De rechtbank overweegt dat de zaak is geëindigd zonder oplegging van straf of maatregel, en dat de rechtbank bevoegd is om het verzoek in behandeling te nemen. Op basis van artikel 533 Sv kan aan een verdachte die niet wordt veroordeeld of wiens zaak is geseponeerd, een schadevergoeding worden toegekend voor de schade die hij heeft geleden door ondergane verzekering of voorlopige hechtenis. De rechtbank heeft de gevraagde vergoeding van € 130,00 voor de inverzekeringstelling toegewezen, conform de LOVS-uitgangspunten, en ook het bedrag van € 680,00 voor de kosten van de indiening en behandeling van het verzoekschrift.

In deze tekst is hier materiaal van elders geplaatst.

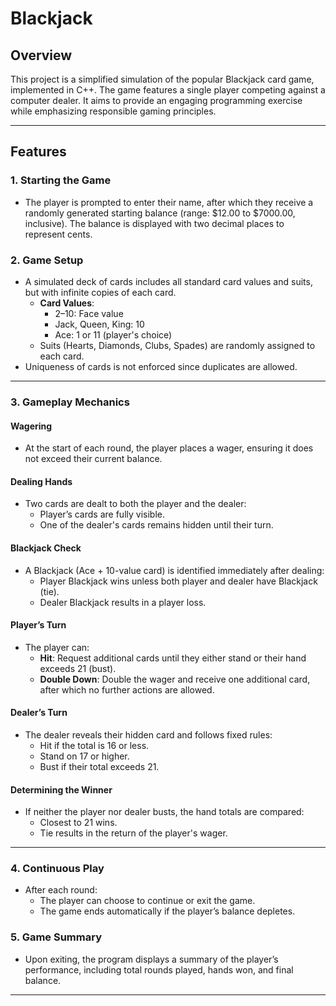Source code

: # Blackjack

## Overview
This project is a simplified simulation of the popular Blackjack card game, implemented in C++. The game features a single player competing against a computer dealer. It aims to provide an engaging programming exercise while emphasizing responsible gaming principles.

---

## Features

### 1. **Starting the Game**
- The player is prompted to enter their name, after which they receive a randomly generated starting balance (range: $12.00 to $7000.00, inclusive). The balance is displayed with two decimal places to represent cents.

### 2. **Game Setup**
- A simulated deck of cards includes all standard card values and suits, but with infinite copies of each card.
  - **Card Values**: 
    - 2–10: Face value  
    - Jack, Queen, King: 10  
    - Ace: 1 or 11 (player's choice)
  - Suits (Hearts, Diamonds, Clubs, Spades) are randomly assigned to each card.
- Uniqueness of cards is not enforced since duplicates are allowed.

---

### 3. **Gameplay Mechanics**

#### **Wagering**
- At the start of each round, the player places a wager, ensuring it does not exceed their current balance.

#### **Dealing Hands**
- Two cards are dealt to both the player and the dealer:
  - Player’s cards are fully visible.
  - One of the dealer's cards remains hidden until their turn.

#### **Blackjack Check**
- A Blackjack (Ace + 10-value card) is identified immediately after dealing:
  - Player Blackjack wins unless both player and dealer have Blackjack (tie).
  - Dealer Blackjack results in a player loss.

#### **Player’s Turn**
- The player can:
  - **Hit**: Request additional cards until they either stand or their hand exceeds 21 (bust).
  - **Double Down**: Double the wager and receive one additional card, after which no further actions are allowed.

#### **Dealer’s Turn**
- The dealer reveals their hidden card and follows fixed rules:
  - Hit if the total is 16 or less.
  - Stand on 17 or higher.
  - Bust if their total exceeds 21.

#### **Determining the Winner**
- If neither the player nor dealer busts, the hand totals are compared:
  - Closest to 21 wins.
  - Tie results in the return of the player's wager.

---

### 4. **Continuous Play**
- After each round:
  - The player can choose to continue or exit the game.
  - The game ends automatically if the player’s balance depletes.

### 5. **Game Summary**
- Upon exiting, the program displays a summary of the player’s performance, including total rounds played, hands won, and final balance.

---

De totale schadevergoeding bedraagt dus € 810,00, welke zal worden overgemaakt op de rekening van de advocaat van de verzoeker. Tegen deze beslissing kan binnen veertien dagen door het Openbaar Ministerie en binnen een maand door de verzoeker hoger beroep worden ingesteld bij het Gerechtshof te ‘s-Hertogenbosch.